This old guy in denny's is sitting alone and he is looking at us and laughing for no reason
i've been throwing up a lot lately. my guess is hangover but who knows morning sickness is always an option
i'm considering texting him with "i'm leaving the country for a year, wanna fuck?"
do it. it's every man's dream.
I'm pretty sure that I'm earning a horrible reputation with your friends, but I'm having a fucking great time in the process.
I am so 35 right now. Listening to REM, drinking red wine, and crying over an article about ecstasy in oprah magazine.
We broke the shower door. Completely off. His roommates were not happy but I sure was
Well, I now know how many glasses of wine it takes for me to fuck my neighbor.

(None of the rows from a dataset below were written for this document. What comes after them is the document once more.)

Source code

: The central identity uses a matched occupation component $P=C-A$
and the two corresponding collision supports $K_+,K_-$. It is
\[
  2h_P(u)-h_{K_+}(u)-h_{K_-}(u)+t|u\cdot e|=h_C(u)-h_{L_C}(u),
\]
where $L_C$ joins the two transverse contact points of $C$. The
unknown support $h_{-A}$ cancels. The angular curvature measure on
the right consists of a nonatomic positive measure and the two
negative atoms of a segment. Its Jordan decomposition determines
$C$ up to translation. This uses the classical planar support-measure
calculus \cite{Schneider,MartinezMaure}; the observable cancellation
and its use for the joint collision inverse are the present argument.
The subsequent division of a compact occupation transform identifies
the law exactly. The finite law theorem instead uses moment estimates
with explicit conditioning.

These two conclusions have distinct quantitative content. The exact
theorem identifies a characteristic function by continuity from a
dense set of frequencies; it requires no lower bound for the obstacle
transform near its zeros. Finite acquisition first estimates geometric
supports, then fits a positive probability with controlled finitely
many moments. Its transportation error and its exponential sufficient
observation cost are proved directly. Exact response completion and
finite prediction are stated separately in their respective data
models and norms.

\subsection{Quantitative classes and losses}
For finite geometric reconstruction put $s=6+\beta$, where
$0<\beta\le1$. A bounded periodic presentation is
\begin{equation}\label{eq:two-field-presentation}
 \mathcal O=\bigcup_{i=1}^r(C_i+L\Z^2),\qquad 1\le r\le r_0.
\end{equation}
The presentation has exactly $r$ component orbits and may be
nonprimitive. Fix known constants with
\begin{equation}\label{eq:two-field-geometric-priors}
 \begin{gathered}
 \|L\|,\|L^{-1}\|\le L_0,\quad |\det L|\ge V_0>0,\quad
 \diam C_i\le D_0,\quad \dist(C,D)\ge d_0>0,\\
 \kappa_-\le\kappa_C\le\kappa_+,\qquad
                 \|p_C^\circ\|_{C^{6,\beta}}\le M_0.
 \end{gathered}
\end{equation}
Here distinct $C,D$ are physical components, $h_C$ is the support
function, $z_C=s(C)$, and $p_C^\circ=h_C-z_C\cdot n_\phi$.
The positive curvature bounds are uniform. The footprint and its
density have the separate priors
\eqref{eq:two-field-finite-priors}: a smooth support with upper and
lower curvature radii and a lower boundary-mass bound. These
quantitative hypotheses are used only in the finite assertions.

I made him say "i realize i'm cheating on my girlfriend" five times aloud before i would hook up with him. Somehow that has to lessen my bad karma
We had sex on the beach. I was completely naked except for my sneakers. That's when you know
All of the hungover. I've changed not showered but can't quite make it to the booze.
WE'RE IN THE RED ZONE PLAY THRU THE PAIN
I wonder how long it will take her to realize that I peed in her night stand.
I'm upset for all the future generations who can't drunkenly get cheesy bread
i got woken up by a cockroach crawling onto my hand and now i'm pretty sure i'll never be clean again
So just spent 30 minutes of my life talking to my cousins friend who told me she buys cocaine from a pizza place by asking for extra Parmesan
OHMYGOD YOU REALLY THINK I'D BE ON OPRAH?!